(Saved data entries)
-------

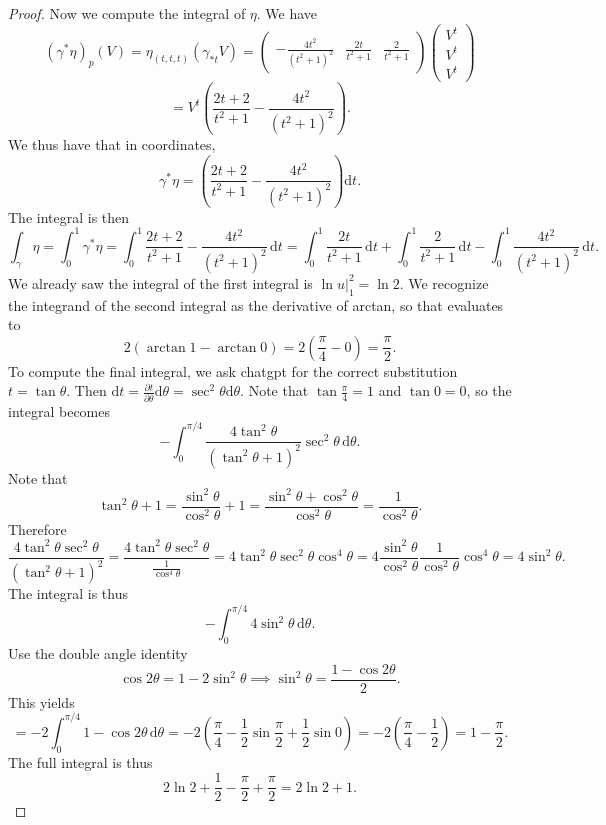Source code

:\documentclass[11pt, letterpaper]{article}
\begin{document}
\begin{proof}
Now we compute the integral of $\eta $. We have
\[
	(\gamma ^*\eta )_p(V) = \eta _{(t,t,t)} (\gamma _{*t} V)=\begin{pmatrix}
		\displaystyle{-\frac{4t^2}{\left( t^2+1 \right) ^2} } & \displaystyle{\frac{2t}{t^2+1} } & \displaystyle{\frac{2}{t^2+1} }
	\end{pmatrix}\begin{pmatrix}
	V^t \\
	V^t \\
	V^t
	\end{pmatrix}
\]
\[
	=V^t\left( \frac{2t+2}{t^2+1} -\frac{4t^2}{\left( t^2+1 \right) ^2}  \right) 
.\]
We thus have that in coordinates,
\[
	\gamma ^*\eta =\left(\frac{2t+2}{t^2+1} -\frac{4t^2}{\left( t^2+1 \right) ^2} \right)\mathrm{d} t
.\]
The integral is then
\[
\int_\gamma \eta =\int_0^1 \gamma ^*\eta = \int_{0}^{1} \frac{2t+2}{t^2+1} -\frac{4t^2}{\left( t^2+1 \right) ^2}  \,\mathrm{d} t=\int_0^1\frac{2t}{t^2+1}  \,\mathrm{d} t +\int_{0}^{1} \frac{2}{t^2+1}  \,\mathrm{d} t- \int_{0}^{1} \frac{4t^2}{\left( t^2+1 \right) ^2}  \,\mathrm{d} t
.\]
We already saw the integral of the first integral is $\ln u|_1^2 =\ln 2$. We recognize the integrand of the second integral as the derivative of arctan, so that evaluates to 
\[
	2 \left( \arctan 1 - \arctan 0 \right) =2\left( \frac{\pi }{4} -0 \right) =\frac{\pi }{2} 
.\]
To compute the final integral, we ask chatgpt for the correct substitution $t=\tan \theta $. Then $\mathrm{d} t = \frac{\partial t}{\partial \theta } \mathrm{d} \theta = \sec ^2 \theta \mathrm{d} \theta $. Note that $\tan \frac{\pi }{4} =1$ and $\tan 0=0$, so the integral becomes
\[
	-\int_{0}^{\pi /4} \frac{4 \tan ^2\theta }{\left( \tan ^2\theta +1 \right) ^2} \sec ^2\theta  \,\mathrm{d} \theta.
\]
Note that
\[
	\tan ^2\theta +1 = \frac{\sin ^2\theta }{\cos ^2\theta } +1  = \frac{\sin ^2\theta +\cos ^2\theta }{\cos ^2\theta } =\frac{1}{\cos ^2\theta } 
.\]
Therefore
\[
	\frac{4 \tan ^2\theta \sec ^2\theta }{\left( \tan ^2\theta +1 \right) ^2} =\frac{4 \tan ^2\theta \sec ^2\theta }{\frac{1}{\cos ^4\theta } } =4 \tan ^2\theta \sec ^2\theta \cos ^4\theta =4\frac{\sin ^2\theta }{\cos ^2\theta } \frac{1}{\cos ^2\theta } \cos ^4\theta =4\sin ^2\theta 
.\]
The integral is thus
\[
	-\int_{0}^{\pi /4} 4\sin ^2\theta  \,\mathrm{d} \theta 
.\]
Use the double angle identity
\[
	\cos 2\theta =1-2 \sin ^2\theta  \implies \sin ^2\theta  = \frac{1-\cos 2\theta }{2} 
.\]
This yields
\[
	=-2\int_{0}^{\pi /4} 1-\cos 2\theta  \,\mathrm{d} \theta =-2\left( \frac{\pi }{4} - \frac{1}{2} \sin \frac{\pi }{2} +\frac{1}{2} \sin 0 \right) =-2\left( \frac{\pi }{4}-\frac{1}{2} \right) =1-\frac{\pi }{2}
.\]
The full integral is thus
\[
	2 \ln 2+\frac{1}{2} -\frac{\pi }{2} + \frac{\pi }{2} =2 \ln 2 + 1
.\]


\end{proof}
\end{document}

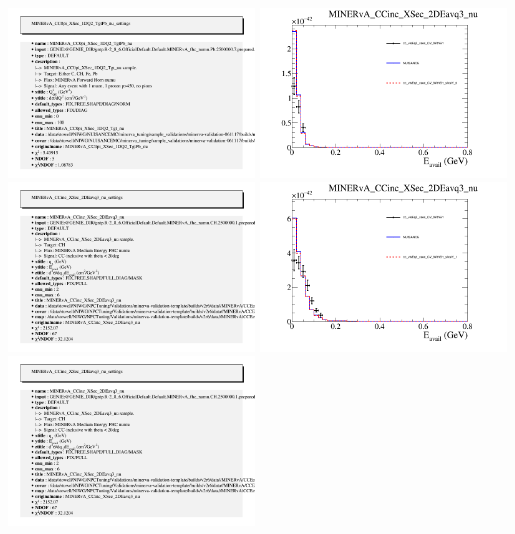 \documentclass{article}
\begin{document}
\includegraphics[width=0.49\textwidth]{figures/Lead_info.png}
\centering
\includegraphics[width=0.49\textwidth]{figures/cc_visEq3_xsec_CV_WithErr_slice_0_comp.png}
\includegraphics[width=0.49\textwidth]{figures/cc_visEq3_xsec_CV_WithErr_info.png}
\centering
\includegraphics[width=0.49\textwidth]{figures/cc_visEq3_xsec_CV_WithErr_slice_1_comp.png}
\includegraphics[width=0.49\textwidth]{figures/cc_visEq3_xsec_CV_WithErr_info.png}
\end{document}
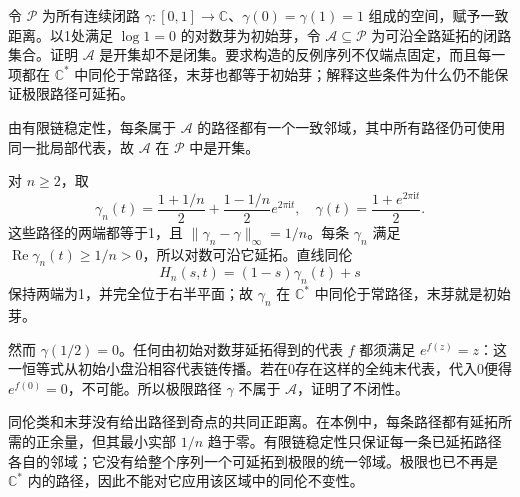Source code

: \begin{exercise}\label{b3:ex:09-7}
令 \(\mathcal P\) 为所有连续闭路 \(\gamma:[0,1]\to\mathbb C\)、\(\gamma(0)=\gamma(1)=1\) 组成的空间，赋予一致距离。以1处满足 \(\log1=0\) 的对数芽为初始芽，令 \(\mathcal A\subseteq\mathcal P\) 为可沿全路延拓的闭路集合。证明 \(\mathcal A\) 是开集却不是闭集。要求构造的反例序列不仅端点固定，而且每一项都在 \(\mathbb C^*\) 中同伦于常路径，末芽也都等于初始芽；解释这些条件为什么仍不能保证极限路径可延拓。
\end{exercise}
\begin{solution}
由有限链稳定性，每条属于 \(\mathcal A\) 的路径都有一个一致邻域，其中所有路径仍可使用同一批局部代表，故 \(\mathcal A\) 在 \(\mathcal P\) 中是开集。

对 \(n\ge2\)，取
\[
 \gamma_n(t)=\frac{1+1/n}{2}
       +\frac{1-1/n}{2}e^{2\pi\mathrm i t},\quad
 \gamma(t)=\frac{1+e^{2\pi\mathrm i t}}2.
\]
这些路径的两端都等于1，且 \(\|\gamma_n-\gamma\|_\infty=1/n\)。每条 \(\gamma_n\) 满足 \(\operatorname{Re}\gamma_n(t)\ge1/n>0\)，所以对数可沿它延拓。直线同伦
\[
 H_n(s,t)=(1-s)\gamma_n(t)+s
\]
保持两端为1，并完全位于右半平面；故 \(\gamma_n\) 在 \(\mathbb C^*\) 中同伦于常路径，末芽就是初始芽。

然而 \(\gamma(1/2)=0\)。任何由初始对数芽延拓得到的代表 \(f\) 都须满足 \(e^{f(z)}=z\)：这一恒等式从初始小盘沿相容代表链传播。若在0存在这样的全纯末代表，代入0便得 \(e^{f(0)}=0\)，不可能。所以极限路径 \(\gamma\) 不属于 \(\mathcal A\)，证明了不闭性。

同伦类和末芽没有给出路径到奇点的共同正距离。在本例中，每条路径都有延拓所需的正余量，但其最小实部 \(1/n\) 趋于零。有限链稳定性只保证每一条已延拓路径各自的邻域；它没有给整个序列一个可延拓到极限的统一邻域。极限也已不再是 \(\mathbb C^*\) 内的路径，因此不能对它应用该区域中的同伦不变性。
\end{solution}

-------

### ABOUT THIS EXERCISE
Every line above that holds the string "Note" should be copied out.

### SOLUTION
To compute the final integral, we ask chatgpt for the correct substitution $t=\tan \theta $. Then $\mathrm{d} t = \frac{\partial t}{\partial \theta } \mathrm{d} \theta = \sec ^2 \theta \mathrm{d} \theta $. Note that $\tan \frac{\pi }{4} =1$ and $\tan 0=0$, so the integral becomes
Note that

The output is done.